What the exercise asks: Starting at the first line of the records below, transcribe each line exactly, ending with the line that contains "## yandex-vertis-techsupport-tms:0.0.111 (Thu, 25".

(Dataset entries Opens)

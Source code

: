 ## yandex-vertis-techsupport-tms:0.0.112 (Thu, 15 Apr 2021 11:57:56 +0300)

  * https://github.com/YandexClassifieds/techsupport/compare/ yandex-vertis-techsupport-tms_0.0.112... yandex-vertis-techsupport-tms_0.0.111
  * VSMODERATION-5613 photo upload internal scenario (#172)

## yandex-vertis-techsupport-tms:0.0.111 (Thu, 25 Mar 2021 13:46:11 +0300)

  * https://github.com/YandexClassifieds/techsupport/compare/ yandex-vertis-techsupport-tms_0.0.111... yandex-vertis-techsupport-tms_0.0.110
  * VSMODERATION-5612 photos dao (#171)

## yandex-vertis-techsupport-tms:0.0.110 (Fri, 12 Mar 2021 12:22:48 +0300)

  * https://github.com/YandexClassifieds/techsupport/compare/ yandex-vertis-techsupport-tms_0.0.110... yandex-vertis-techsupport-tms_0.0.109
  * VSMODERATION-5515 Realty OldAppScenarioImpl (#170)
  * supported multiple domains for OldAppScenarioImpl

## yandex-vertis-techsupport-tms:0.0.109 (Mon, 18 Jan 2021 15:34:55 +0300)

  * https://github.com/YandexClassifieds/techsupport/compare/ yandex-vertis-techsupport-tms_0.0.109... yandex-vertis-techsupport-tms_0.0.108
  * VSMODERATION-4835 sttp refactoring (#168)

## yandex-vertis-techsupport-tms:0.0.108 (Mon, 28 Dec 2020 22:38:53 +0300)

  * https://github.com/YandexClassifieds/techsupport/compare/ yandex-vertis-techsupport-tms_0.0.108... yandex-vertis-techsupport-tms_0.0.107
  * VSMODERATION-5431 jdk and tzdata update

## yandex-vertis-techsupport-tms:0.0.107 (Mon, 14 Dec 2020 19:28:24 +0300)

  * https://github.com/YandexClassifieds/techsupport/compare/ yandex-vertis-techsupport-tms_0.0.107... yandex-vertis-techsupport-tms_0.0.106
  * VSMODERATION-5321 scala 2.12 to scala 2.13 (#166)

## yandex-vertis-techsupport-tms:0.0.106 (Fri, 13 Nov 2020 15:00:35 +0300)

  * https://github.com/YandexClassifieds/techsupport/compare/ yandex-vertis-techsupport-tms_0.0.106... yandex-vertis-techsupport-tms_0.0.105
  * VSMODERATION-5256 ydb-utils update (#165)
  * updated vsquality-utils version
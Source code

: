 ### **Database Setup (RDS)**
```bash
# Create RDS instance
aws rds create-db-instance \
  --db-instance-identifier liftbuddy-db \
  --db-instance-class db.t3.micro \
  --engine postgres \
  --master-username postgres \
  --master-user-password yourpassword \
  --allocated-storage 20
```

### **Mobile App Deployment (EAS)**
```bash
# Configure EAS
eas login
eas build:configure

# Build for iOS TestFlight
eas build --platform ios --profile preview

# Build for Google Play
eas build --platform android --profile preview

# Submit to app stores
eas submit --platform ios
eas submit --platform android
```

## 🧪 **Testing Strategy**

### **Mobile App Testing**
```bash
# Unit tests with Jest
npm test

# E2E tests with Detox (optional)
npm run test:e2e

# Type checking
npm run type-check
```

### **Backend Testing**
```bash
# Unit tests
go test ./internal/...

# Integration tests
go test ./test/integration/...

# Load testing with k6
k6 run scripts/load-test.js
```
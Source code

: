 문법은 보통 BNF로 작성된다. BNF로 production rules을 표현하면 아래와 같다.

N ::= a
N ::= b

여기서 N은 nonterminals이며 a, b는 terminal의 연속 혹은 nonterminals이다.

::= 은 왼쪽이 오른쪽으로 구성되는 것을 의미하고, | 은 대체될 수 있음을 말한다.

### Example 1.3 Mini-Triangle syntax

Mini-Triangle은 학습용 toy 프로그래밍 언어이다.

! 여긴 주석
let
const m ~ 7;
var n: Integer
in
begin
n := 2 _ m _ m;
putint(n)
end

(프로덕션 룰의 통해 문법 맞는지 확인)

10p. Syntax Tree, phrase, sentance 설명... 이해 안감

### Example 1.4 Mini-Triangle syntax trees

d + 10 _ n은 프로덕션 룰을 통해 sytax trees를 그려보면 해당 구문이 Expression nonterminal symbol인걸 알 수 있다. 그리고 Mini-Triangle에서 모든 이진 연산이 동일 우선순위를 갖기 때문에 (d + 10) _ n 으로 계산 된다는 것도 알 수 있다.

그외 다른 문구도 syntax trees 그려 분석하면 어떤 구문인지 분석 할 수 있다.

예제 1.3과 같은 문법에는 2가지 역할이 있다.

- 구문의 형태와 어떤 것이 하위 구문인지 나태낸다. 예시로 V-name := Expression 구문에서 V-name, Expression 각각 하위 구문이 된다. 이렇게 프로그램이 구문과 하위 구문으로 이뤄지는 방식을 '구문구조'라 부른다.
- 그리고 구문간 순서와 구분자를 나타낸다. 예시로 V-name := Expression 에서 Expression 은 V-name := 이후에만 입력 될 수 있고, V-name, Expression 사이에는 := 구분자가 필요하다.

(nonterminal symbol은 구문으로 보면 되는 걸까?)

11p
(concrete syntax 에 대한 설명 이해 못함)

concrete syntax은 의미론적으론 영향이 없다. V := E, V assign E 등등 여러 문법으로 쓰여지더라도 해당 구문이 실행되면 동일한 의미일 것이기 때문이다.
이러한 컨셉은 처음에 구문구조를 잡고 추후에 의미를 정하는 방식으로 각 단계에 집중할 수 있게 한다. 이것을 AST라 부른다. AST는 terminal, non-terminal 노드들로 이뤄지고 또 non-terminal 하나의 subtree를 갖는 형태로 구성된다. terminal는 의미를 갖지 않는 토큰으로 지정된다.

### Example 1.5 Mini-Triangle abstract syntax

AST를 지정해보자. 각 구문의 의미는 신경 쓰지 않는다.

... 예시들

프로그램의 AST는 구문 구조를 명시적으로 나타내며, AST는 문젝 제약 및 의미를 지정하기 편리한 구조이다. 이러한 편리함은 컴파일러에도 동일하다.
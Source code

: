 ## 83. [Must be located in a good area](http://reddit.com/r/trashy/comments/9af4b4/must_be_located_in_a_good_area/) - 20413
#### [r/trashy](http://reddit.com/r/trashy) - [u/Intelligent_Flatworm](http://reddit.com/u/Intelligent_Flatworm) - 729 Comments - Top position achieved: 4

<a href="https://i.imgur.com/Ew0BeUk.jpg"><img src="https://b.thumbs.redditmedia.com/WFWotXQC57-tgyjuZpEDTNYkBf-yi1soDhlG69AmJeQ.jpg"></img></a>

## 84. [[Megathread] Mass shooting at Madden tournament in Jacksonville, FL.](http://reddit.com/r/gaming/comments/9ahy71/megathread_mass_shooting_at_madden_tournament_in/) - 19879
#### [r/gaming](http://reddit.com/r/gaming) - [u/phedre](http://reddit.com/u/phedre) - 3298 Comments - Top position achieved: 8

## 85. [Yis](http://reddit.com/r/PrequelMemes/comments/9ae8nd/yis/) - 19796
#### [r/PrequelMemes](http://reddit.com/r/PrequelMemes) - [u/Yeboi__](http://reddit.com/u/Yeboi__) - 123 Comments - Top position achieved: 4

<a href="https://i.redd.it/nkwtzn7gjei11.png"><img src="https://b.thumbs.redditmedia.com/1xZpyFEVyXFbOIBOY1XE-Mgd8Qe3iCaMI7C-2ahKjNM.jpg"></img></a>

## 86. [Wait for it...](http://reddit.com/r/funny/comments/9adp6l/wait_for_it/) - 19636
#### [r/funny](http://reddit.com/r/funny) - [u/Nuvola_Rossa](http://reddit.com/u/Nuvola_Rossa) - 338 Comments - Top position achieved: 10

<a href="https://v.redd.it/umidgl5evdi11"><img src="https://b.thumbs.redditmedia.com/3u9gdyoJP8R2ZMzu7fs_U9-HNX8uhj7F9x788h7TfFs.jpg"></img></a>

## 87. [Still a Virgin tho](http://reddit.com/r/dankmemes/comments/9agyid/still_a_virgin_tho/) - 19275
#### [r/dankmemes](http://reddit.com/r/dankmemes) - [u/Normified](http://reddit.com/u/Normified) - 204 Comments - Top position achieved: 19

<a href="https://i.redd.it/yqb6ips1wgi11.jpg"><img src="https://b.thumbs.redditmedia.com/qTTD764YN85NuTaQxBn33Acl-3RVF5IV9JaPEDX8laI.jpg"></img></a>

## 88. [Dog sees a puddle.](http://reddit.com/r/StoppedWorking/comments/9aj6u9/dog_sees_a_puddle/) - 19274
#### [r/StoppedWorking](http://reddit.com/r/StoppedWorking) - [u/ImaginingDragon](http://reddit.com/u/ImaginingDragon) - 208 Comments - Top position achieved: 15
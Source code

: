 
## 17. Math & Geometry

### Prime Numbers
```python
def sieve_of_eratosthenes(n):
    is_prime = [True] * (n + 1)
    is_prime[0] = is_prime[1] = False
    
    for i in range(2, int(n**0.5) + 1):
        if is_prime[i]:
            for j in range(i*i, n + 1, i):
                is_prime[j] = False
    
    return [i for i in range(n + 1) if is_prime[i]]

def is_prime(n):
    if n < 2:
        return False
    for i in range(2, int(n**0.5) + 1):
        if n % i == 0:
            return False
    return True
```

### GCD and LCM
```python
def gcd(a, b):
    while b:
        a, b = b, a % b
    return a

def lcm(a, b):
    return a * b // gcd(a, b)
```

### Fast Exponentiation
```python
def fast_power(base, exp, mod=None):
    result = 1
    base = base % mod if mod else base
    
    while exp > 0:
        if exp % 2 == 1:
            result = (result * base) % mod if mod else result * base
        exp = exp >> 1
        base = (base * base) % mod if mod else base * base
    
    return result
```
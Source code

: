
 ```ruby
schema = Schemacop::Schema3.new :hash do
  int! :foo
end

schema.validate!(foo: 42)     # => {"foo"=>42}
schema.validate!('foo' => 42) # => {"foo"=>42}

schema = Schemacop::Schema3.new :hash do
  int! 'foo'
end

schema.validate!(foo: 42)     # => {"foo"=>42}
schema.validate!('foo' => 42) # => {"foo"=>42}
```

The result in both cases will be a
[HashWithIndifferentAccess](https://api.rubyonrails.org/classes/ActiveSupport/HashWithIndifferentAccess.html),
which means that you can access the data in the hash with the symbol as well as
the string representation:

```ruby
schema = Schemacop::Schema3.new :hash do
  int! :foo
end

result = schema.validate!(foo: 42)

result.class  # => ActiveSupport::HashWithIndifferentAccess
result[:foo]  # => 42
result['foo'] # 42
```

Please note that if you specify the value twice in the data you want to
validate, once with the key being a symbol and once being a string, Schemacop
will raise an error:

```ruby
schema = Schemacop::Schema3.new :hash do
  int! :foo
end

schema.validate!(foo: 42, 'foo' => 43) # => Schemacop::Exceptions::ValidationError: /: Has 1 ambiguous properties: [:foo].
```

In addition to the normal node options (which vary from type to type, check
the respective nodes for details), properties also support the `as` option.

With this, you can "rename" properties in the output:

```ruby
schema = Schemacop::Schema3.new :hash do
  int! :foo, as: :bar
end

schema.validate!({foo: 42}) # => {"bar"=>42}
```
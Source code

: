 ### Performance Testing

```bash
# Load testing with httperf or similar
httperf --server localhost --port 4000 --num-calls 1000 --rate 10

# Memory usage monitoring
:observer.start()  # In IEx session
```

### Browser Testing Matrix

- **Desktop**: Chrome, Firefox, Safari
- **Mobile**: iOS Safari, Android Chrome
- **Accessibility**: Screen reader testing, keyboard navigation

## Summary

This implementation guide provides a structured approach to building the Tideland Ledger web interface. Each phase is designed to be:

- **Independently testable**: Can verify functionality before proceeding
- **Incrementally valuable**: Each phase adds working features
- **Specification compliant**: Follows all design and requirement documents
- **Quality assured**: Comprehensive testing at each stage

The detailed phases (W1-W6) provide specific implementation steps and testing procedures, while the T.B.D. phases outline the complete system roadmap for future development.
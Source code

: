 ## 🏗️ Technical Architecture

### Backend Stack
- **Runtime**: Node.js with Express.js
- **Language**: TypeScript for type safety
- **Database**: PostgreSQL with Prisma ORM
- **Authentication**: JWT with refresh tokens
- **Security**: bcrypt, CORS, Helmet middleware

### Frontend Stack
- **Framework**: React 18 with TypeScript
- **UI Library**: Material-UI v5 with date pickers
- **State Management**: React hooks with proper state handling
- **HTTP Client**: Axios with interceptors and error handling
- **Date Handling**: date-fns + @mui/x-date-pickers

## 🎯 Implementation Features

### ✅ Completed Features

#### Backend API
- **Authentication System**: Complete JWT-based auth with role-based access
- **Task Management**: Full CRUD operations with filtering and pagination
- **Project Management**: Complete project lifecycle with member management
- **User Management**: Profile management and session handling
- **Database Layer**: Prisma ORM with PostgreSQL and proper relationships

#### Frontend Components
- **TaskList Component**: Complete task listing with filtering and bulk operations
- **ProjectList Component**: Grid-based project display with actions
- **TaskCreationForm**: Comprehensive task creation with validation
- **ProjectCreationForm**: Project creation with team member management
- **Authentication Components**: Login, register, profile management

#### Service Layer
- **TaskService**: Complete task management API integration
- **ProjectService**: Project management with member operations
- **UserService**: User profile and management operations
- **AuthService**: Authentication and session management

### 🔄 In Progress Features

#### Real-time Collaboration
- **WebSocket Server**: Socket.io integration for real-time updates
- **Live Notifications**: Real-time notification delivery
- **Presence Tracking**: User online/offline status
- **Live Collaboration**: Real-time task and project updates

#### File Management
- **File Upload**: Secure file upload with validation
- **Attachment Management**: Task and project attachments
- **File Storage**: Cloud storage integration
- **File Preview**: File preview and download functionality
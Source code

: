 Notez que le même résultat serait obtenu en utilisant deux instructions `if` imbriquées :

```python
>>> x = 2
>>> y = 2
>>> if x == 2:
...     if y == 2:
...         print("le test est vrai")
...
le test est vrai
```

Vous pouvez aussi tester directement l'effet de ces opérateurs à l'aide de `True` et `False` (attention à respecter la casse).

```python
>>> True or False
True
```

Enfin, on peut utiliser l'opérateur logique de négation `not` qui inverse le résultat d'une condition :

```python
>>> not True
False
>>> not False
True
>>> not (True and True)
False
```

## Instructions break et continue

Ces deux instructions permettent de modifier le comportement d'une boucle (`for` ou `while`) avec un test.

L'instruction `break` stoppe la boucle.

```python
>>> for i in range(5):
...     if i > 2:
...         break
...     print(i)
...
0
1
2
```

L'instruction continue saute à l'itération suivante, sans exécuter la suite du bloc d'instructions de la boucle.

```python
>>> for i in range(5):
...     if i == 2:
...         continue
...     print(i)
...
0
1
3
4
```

(Dataset entries Closes)

Result:
Source code

: ## yandex-vertis-techsupport-tms:0.0.112 (Thu, 15 Apr 2021 11:57:56 +0300)

  * https://github.com/YandexClassifieds/techsupport/compare/ yandex-vertis-techsupport-tms_0.0.112... yandex-vertis-techsupport-tms_0.0.111
  * VSMODERATION-5613 photo upload internal scenario (#172)

## yandex-vertis-techsupport-tms:0.0.111 (Thu, 25 Mar 2021 13:46:11 +0300)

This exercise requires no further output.